Stored data below:

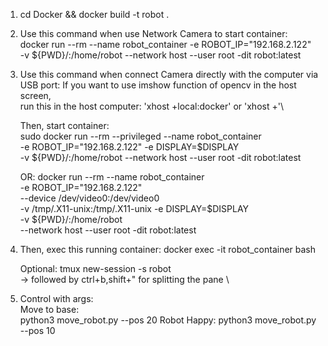 1. cd Docker && docker build -t robot .
2. Use this command when use Network Camera to start container: \
docker run --rm --name robot_container -e ROBOT_IP="192.168.2.122" \
-v ${PWD}/:/home/robot --network host --user root -dit robot:latest

3. Use this command when connect Camera directly with the computer via USB port:
    If you want to use imshow function of opencv in the host screen, \
    run this in the host computer: 'xhost +local:docker' or 'xhost +'\

    Then, start container: \
    sudo docker run --rm --privileged --name robot_container \
    -e ROBOT_IP="192.168.2.122" -e DISPLAY=$DISPLAY \
    -v ${PWD}/:/home/robot --network host --user root -dit robot:latest

    OR:
    docker run --rm --name robot_container \
    -e ROBOT_IP="192.168.2.122" \
    --device /dev/video0:/dev/video0 \
    -v /tmp/.X11-unix:/tmp/.X11-unix -e DISPLAY=$DISPLAY \
    -v ${PWD}/:/home/robot \
    --network host --user root -dit robot:latest

4. Then, exec this running container:
    docker exec -it robot_container bash 

    Optional:  tmux new-session -s robot \
        -> followed by ctrl+b,shift+" for splitting the pane \


5. Control with args:\
    Move to base: \
        python3 move_robot.py --pos 20
    Robot Happy:
        python3 move_robot.py --pos 10
    


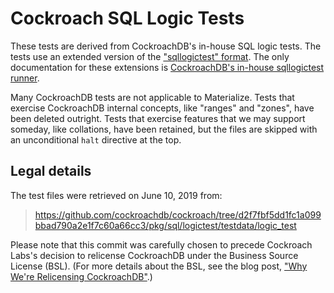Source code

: # Cockroach SQL Logic Tests

These tests are derived from CockroachDB's in-house SQL logic tests. The tests
use an extended version of the ["sqllogictest" format][slt]. The only
documentation for these extensions is [CockroachDB's in-house sqllogictest
runner][slt-ext].

Many CockroachDB tests are not applicable to Materialize. Tests that exercise
CockroachDB internal concepts, like "ranges" and "zones", have been deleted
outright. Tests that exercise features that we may support someday, like
collations, have been retained, but the files are skipped with an unconditional
`halt` directive at the top.

## Legal details

The test files were retrieved on June 10, 2019 from:

> https://github.com/cockroachdb/cockroach/tree/d2f7fbf5dd1fc1a099bbad790a2e1f7c60a66cc3/pkg/sql/logictest/testdata/logic_test

Please note that this commit was carefully chosen to precede Cockroach Labs's
decision to relicense CockroachDB under the Business Source License (BSL). (For
more details about the BSL, see the blog post, ["Why We're Relicensing
CockroachDB"][blog].)

[blog]: https://www.cockroachlabs.com/blog/oss-relicensing-cockroachdb/
[slt]: https://www.sqlite.org/sqllogictest/doc/trunk/about.wiki
[slt-ext]: https://github.com/cockroachdb/cockroach/blob/d2f7fbf5dd1fc1a099bbad790a2e1f7c60a66cc3/pkg/sql/logictest/logic.go
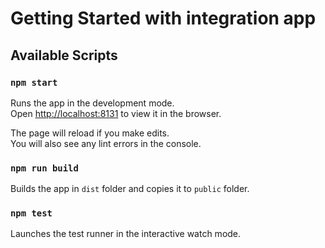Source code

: # Getting Started with integration app

## Available Scripts

### `npm start`

Runs the app in the development mode.  
Open  [http://localhost:8131](http://localhost:8131)  to view it in the browser.

The page will reload if you make edits.  
You will also see any lint errors in the console.

### `npm run build`

Builds the app in  `dist`  folder and copies it to `public` folder.

### `npm test`

Launches the test runner in the interactive watch mode.  
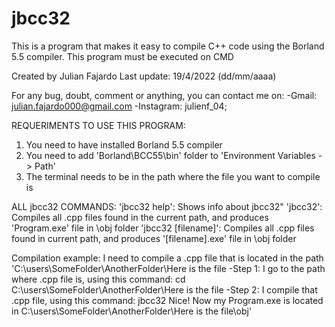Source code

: # jbcc32
This is a program that makes it easy to compile C++ code using the Borland 5.5 compiler. This program must be executed on CMD

Created by Julian Fajardo
Last update: 19/4/2022 (dd/mm/aaaa)

For any bug, doubt, comment or anything, you can contact me on:
 -Gmail: julian.fajardo000@gmail.com
 -Instagram: julienf_04;

REQUERIMENTS TO USE THIS PROGRAM:
 1) You need to have installed Borland 5.5 compiler
 2) You need to add 'Borland\BCC55\bin' folder to 'Environment Variables -> Path'
 3) The terminal needs to be in the path where the file you want to compile is

ALL jbcc32 COMMANDS:
 'jbcc32 help': Shows info about jbcc32"
 'jbcc32': Compiles all .cpp files found in the current path, and produces 'Program.exe' file in \obj folder
 'jbcc32 [filename]': Compiles all .cpp files found in current path, and produces '[filename].exe' file in \obj folder

Compilation example: I need to compile a .cpp file that is located in the path 'C:\users\SomeFolder\AnotherFolder\Here is the file
 -Step 1: I go to the path where .cpp file is, using this command:
     cd C:\users\SomeFolder\AnotherFolder\Here is the file
 -Step 2: I compile that .cpp file, using this command:
     jbcc32
 Nice! Now my Program.exe is located in C:\users\SomeFolder\AnotherFolder\Here is the file\obj\'
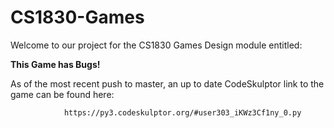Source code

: # CS1830-Games

Welcome to our project for the CS1830 Games Design module entitled:

**This Game has Bugs!**

As of the most recent push to master, an up to date CodeSkulptor link to the
game can be found here:

                https://py3.codeskulptor.org/#user303_iKWz3Cf1ny_0.py
                

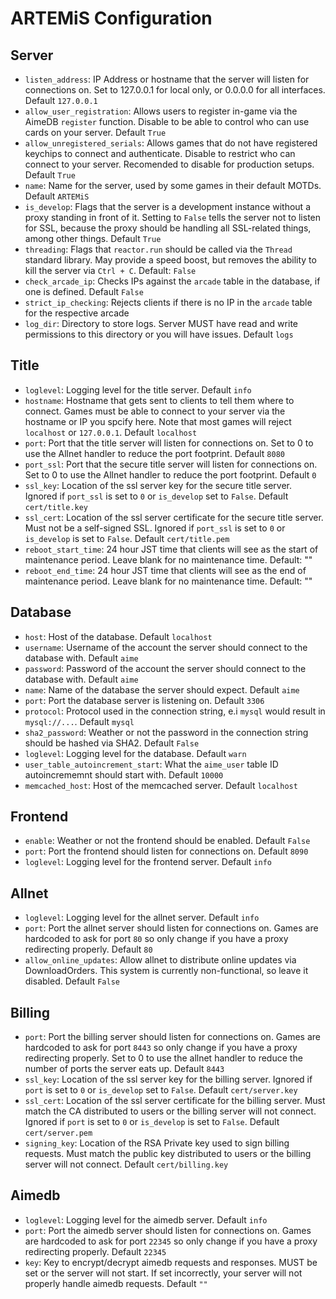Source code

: # ARTEMiS Configuration
## Server
- `listen_address`: IP Address or hostname that the server will listen for connections on. Set to 127.0.0.1 for local only, or 0.0.0.0 for all interfaces. Default `127.0.0.1`
- `allow_user_registration`: Allows users to register in-game via the AimeDB `register` function. Disable to be able to control who can use cards on your server. Default `True`
- `allow_unregistered_serials`: Allows games that do not have registered keychips to connect and authenticate. Disable to restrict who can connect to your server. Recomended to disable for production setups. Default `True`
- `name`: Name for the server, used by some games in their default MOTDs. Default `ARTEMiS`
- `is_develop`: Flags that the server is a development instance without a proxy standing in front of it. Setting to `False` tells the server not to listen for SSL, because the proxy should be handling all SSL-related things, among other things. Default `True`
- `threading`: Flags that `reactor.run` should be called via the `Thread` standard library. May provide a speed boost, but removes the ability to kill the server via `Ctrl + C`. Default: `False`
- `check_arcade_ip`: Checks IPs against the `arcade` table in the database, if one is defined. Default `False`
- `strict_ip_checking`: Rejects clients if there is no IP in the `arcade` table for the respective arcade
- `log_dir`: Directory to store logs. Server MUST have read and write permissions to this directory or you will have issues. Default `logs`
## Title
- `loglevel`: Logging level for the title server. Default `info`
- `hostname`: Hostname that gets sent to clients to tell them where to connect. Games must be able to connect to your server via the hostname or IP you spcify here. Note that most games will reject `localhost` or `127.0.0.1`. Default `localhost`
- `port`: Port that the title server will listen for connections on. Set to 0 to use the Allnet handler to reduce the port footprint. Default `8080`
- `port_ssl`: Port that the secure title server will listen for connections on. Set to 0 to use the Allnet handler to reduce the port footprint. Default `0`
- `ssl_key`: Location of the ssl server key for the secure title server. Ignored if `port_ssl` is set to `0` or `is_develop` set to `False`. Default `cert/title.key`
- `ssl_cert`: Location of the ssl server certificate for the secure title server. Must not be a self-signed SSL. Ignored if `port_ssl` is set to `0` or `is_develop` is set to `False`. Default `cert/title.pem`
- `reboot_start_time`: 24 hour JST time that clients will see as the start of maintenance period. Leave blank for no maintenance time. Default: ""
- `reboot_end_time`: 24 hour JST time that clients will see as the end of maintenance period. Leave blank for no maintenance time. Default: ""
## Database
- `host`: Host of the database. Default `localhost`
- `username`: Username of the account the server should connect to the database with. Default `aime`
- `password`: Password of the account the server should connect to the database with. Default `aime`
- `name`: Name of the database the server should expect. Default `aime`
- `port`: Port the database server is listening on. Default `3306`
- `protocol`: Protocol used in the connection string, e.i `mysql` would result in `mysql://...`. Default `mysql`
- `sha2_password`: Weather or not the password in the connection string should be hashed via SHA2. Default `False`
- `loglevel`: Logging level for the database. Default `warn`
- `user_table_autoincrement_start`: What the `aime_user` table ID autoincrememnt should start with. Default `10000`
- `memcached_host`: Host of the memcached server. Default `localhost`
## Frontend
- `enable`: Weather or not the frontend should be enabled. Default `False`
- `port`: Port the frontend should listen for connections on. Default `8090`
- `loglevel`: Logging level for the frontend server. Default `info`
## Allnet
- `loglevel`: Logging level for the allnet server. Default `info`
- `port`: Port the allnet server should listen for connections on. Games are hardcoded to ask for port `80` so only change if you have a proxy redirecting properly. Default `80`
- `allow_online_updates`: Allow allnet to distribute online updates via DownloadOrders. This system is currently non-functional, so leave it disabled. Default `False`
## Billing
- `port`: Port the billing server should listen for connections on. Games are hardcoded to ask for port `8443` so only change if you have a proxy redirecting properly. Set to 0 to use the allnet handler to reduce the number of ports the server eats up. Default `8443`
- `ssl_key`: Location of the ssl server key for the billing server. Ignored if `port` is set to `0` or `is_develop` set to `False`. Default `cert/server.key`
- `ssl_cert`: Location of the ssl server certificate for the billing server. Must match the CA distributed to users or the billing server will not connect. Ignored if `port` is set to `0` or `is_develop` is set to `False`. Default `cert/server.pem`
- `signing_key`: Location of the RSA Private key used to sign billing requests. Must match the public key distributed to users or the billing server will not connect. Default `cert/billing.key`
## Aimedb
- `loglevel`: Logging level for the aimedb server. Default `info`
- `port`: Port the aimedb server should listen for connections on. Games are hardcoded to ask for port `22345` so only change if you have a proxy redirecting properly. Default `22345`
- `key`: Key to encrypt/decrypt aimedb requests and responses. MUST be set or the server will not start. If set incorrectly, your server will not properly handle aimedb requests. Default `""`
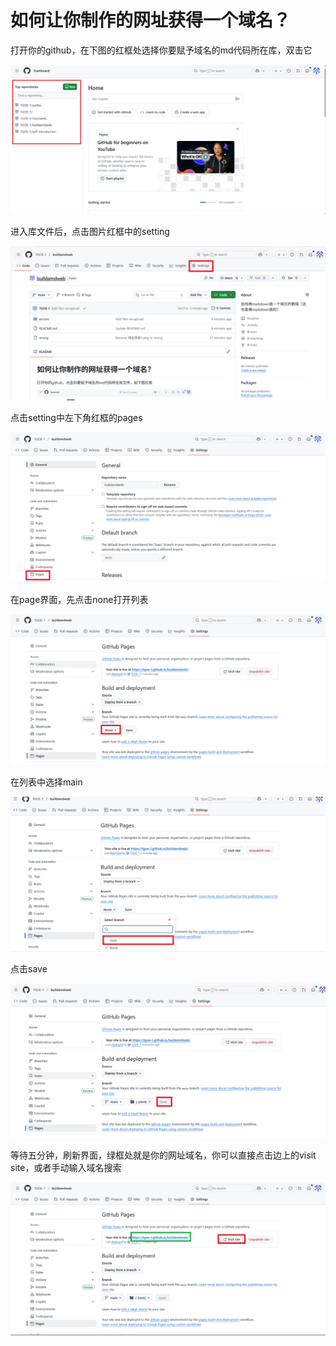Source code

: # 如何让你制作的网址获得一个域名？
打开你的github，在下图的红框处选择你要赋予域名的md代码所在库，双击它

![picture1](./picture/域名获取1.png)

进入库文件后，点击图片红框中的setting

![picture2](./picture/域名获取2.png)

点击setting中左下角红框的pages

![picture3](./picture/域名获取3.png)

在page界面，先点击none打开列表

![picture4](./picture/域名获取4.png)

在列表中选择main

![picture5](./picture/域名获取5.png)

点击save

![picture7](./picture/域名获取7.png)

等待五分钟，刷新界面，绿框处就是你的网址域名，你可以直接点击边上的visit site，或者手动输入域名搜索

![picture6](./picture/域名获取6.png)

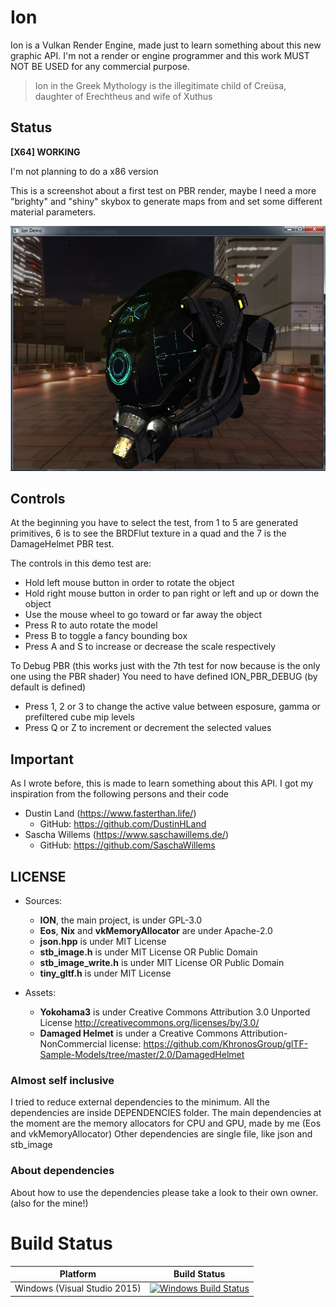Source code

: # Ion

Ion is a Vulkan Render Engine, made just to learn something about this new graphic API.
I'm not a render or engine programmer and this work MUST NOT BE USED for any commercial purpose.

> Ion in the Greek Mythology is the illegitimate child of Creüsa, daughter of Erechtheus and wife of Xuthus


## Status

**[X64] WORKING**

I'm not planning to do a x86 version

This is a screenshot about a first test on PBR render, maybe I need a more "brighty" and "shiny" skybox to generate maps from and set some different material parameters.

<img src="./Screenshots/FirstTest.jpg">

## Controls

At the beginning you have to select the test, from 1 to 5 are generated primitives, 6 is to see the BRDFlut texture in a quad and the 7 is the DamageHelmet PBR test.

The controls in this demo test are:
* Hold left mouse button in order to rotate the object
* Hold right mouse button in order to pan right or left and up or down the object
* Use the mouse wheel to go toward or far away the object
* Press R to auto rotate the model
* Press B to toggle a fancy bounding box
* Press A and S to increase or decrease the scale respectively

To Debug PBR (this works just with the 7th test for now because is the only one using the PBR shader)
You need to have defined ION_PBR_DEBUG (by default is defined)
* Press 1, 2 or 3 to change the active value between esposure, gamma or prefiltered cube mip levels
* Press Q or Z to increment or decrement the selected values


## Important

As I wrote before, this is made to learn something about this API.
I got my inspiration from the following persons and their code
- Dustin Land (https://www.fasterthan.life/) 
	- GitHub: https://github.com/DustinHLand
- Sascha Willems (https://www.saschawillems.de/)
	- GitHub: https://github.com/SaschaWillems


## LICENSE

- Sources:
	- **ION**, the main project, is under GPL-3.0
	- **Eos**, **Nix** and **vkMemoryAllocator** are under Apache-2.0
	- **json.hpp** is under MIT License
	- **stb_image.h** is under MIT License OR Public Domain
	- **stb_image_write.h** is under MIT License OR Public Domain
	- **tiny_gltf.h** is under MIT License

- Assets:
	- **Yokohama3** is under Creative Commons Attribution 3.0 Unported License http://creativecommons.org/licenses/by/3.0/
	- **Damaged Helmet** is under a Creative Commons Attribution-NonCommercial license: https://github.com/KhronosGroup/glTF-Sample-Models/tree/master/2.0/DamagedHelmet


### Almost self inclusive

I tried to reduce external dependencies to the minimum.
All the dependencies are inside DEPENDENCIES folder.
The main dependencies at the moment are the memory allocators for CPU and GPU, made by me (Eos and vkMemoryAllocator)
Other dependencies are single file, like json and stb_image


### About dependencies

About how to use the dependencies please take a look to their own owner. (also for the mine!)



# Build Status

| Platform | Build Status |
|:--------:|:------------:|
| Windows (Visual Studio 2015) | [![Windows Build Status](https://ci.appveyor.com/api/projects/status/github/kabalmcblade/ion?branch=master&svg=true)](https://ci.appveyor.com/project/kabalmcblade/ion) |
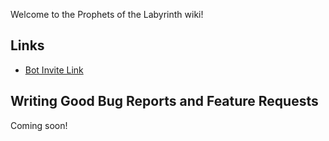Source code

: Welcome to the Prophets of the Labyrinth wiki!

## Links
- [Bot Invite Link](https://discord.com/oauth2/authorize?client_id=950469509628702740&permissions=2252143411128320&integration_type=0&scope=bot)

## Writing Good Bug Reports and Feature Requests
Coming soon!
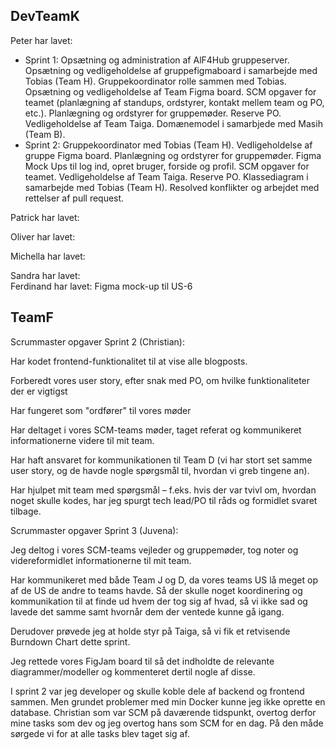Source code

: ## DevTeamK
Peter har lavet:
- Sprint 1: Opsætning og administration af AlF4Hub gruppeserver. Opsætning og vedligeholdelse af gruppefigmaboard i samarbejde med Tobias (Team H). Gruppekoordinator rolle sammen med Tobias. Opsætning og vedligeholdelse af Team Figma board. SCM opgaver for teamet (planlægning af standups, ordstyrer, kontakt mellem team og PO, etc.). Planlægning og ordstyrer for gruppemøder. Reserve PO. Vedligeholdelse af Team Taiga. Domænemodel i samarbjede med Masih (Team B).
- Sprint 2: Gruppekoordinator med Tobias (Team H). Vedligeholdelse af gruppe Figma board. Planlægning og ordstyrer for gruppemøder. Figma Mock Ups til log ind, opret bruger, forside og profil. SCM opgaver for teamet. Vedligeholdelse af Team Taiga. Reserve PO. Klassediagram i samarbejde med Tobias (Team H). Resolved konflikter og arbejdet med rettelser af pull request.
  
Patrick har lavet:

Oliver har lavet:

Michella har lavet:

Sandra har lavet:  
Ferdinand har lavet: Figma mock-up  til US-6

## TeamF
Scrummaster opgaver Sprint 2 (Christian):

Har kodet frontend-funktionalitet til at vise alle blogposts.

Forberedt vores user story, efter snak med PO, om hvilke funktionaliteter der er vigtigst

Har fungeret som "ordfører" til vores møder

Har deltaget i vores SCM-teams møder, taget referat og kommunikeret informationerne videre til mit team.

Har haft ansvaret for kommunikationen til Team D (vi har stort set samme user story, og de havde nogle spørgsmål til, hvordan vi greb tingene an).

Har hjulpet mit team med spørgsmål – f.eks. hvis der var tvivl om, hvordan noget skulle kodes, har jeg spurgt tech lead/PO til råds og formidlet svaret tilbage.


Scrummaster opgaver Sprint 3 (Juvena):

Jeg deltog i vores SCM-teams vejleder og gruppemøder, tog noter og videreformidlet informationerne til mit team. 

Har kommunikeret med både Team J og D, da vores teams US lå meget op af de US de andre to teams havde. Så der skulle noget koordinering og kommunikation til at finde ud hvem der tog sig af hvad, så vi ikke sad og lavede det samme samt hvornår dem der ventede kunne gå igang. 

Derudover prøvede jeg at holde styr på Taiga, så vi fik et retvisende Burndown Chart dette sprint. 

Jeg rettede vores FigJam board til så det indholdte de relevante diagrammer/modeller og kommenteret dertil nogle af disse. 

I sprint 2 var jeg developer og skulle koble dele af backend og frontend sammen. Men grundet problemer med min Docker kunne jeg ikke oprette en database. 
Christian som var SCM på daværende tidspunkt, overtog derfor mine tasks som dev og jeg overtog hans som SCM for en dag. På den måde sørgede vi for at alle tasks blev taget sig af. 

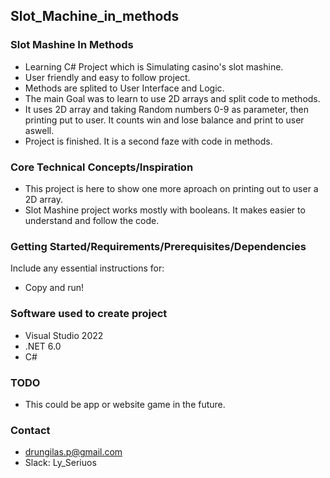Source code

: ## Slot_Machine_in_methods

### Slot Mashine In Methods

- Learning C# Project which is Simulating casino's slot mashine.
- User friendly and easy to follow project.
- Methods are splited to User Interface and Logic.
- The main Goal was to learn to use 2D arrays and split code to methods.
- It uses 2D array and taking Random numbers 0-9 as parameter, then printing put to user. It counts win and lose balance and print to user aswell.
- Project is finished. It is a second faze with code in methods.

### Core Technical Concepts/Inspiration

- This project is here to show one more aproach on printing out to user a 2D array.
- Slot Mashine project works mostly with booleans. It makes easier to understand and follow the code.

### Getting Started/Requirements/Prerequisites/Dependencies
Include any essential instructions for:
- Copy and run!

### Software used to create project
- Visual Studio 2022
- .NET 6.0
- C#


### TODO
- This could be app or website game in the future.


### Contact
- drungilas.p@gmail.com
- Slack: Ly_Seriuos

End of Stored data.

*Your task:* The answer is the run of lines above from the line containing "Forberedt vores user" through the line containing "Jeg deltog i", copied exactly and alone.

*Solution to this problem:*
Forberedt vores user story, efter snak med PO, om hvilke funktionaliteter der er vigtigst

Har fungeret som "ordfører" til vores møder

Har deltaget i vores SCM-teams møder, taget referat og kommunikeret informationerne videre til mit team.

Har haft ansvaret for kommunikationen til Team D (vi har stort set samme user story, og de havde nogle spørgsmål til, hvordan vi greb tingene an).

Har hjulpet mit team med spørgsmål – f.eks. hvis der var tvivl om, hvordan noget skulle kodes, har jeg spurgt tech lead/PO til råds og formidlet svaret tilbage.


Scrummaster opgaver Sprint 3 (Juvena):

Jeg deltog i vores SCM-teams vejleder og gruppemøder, tog noter og videreformidlet informationerne til mit team. 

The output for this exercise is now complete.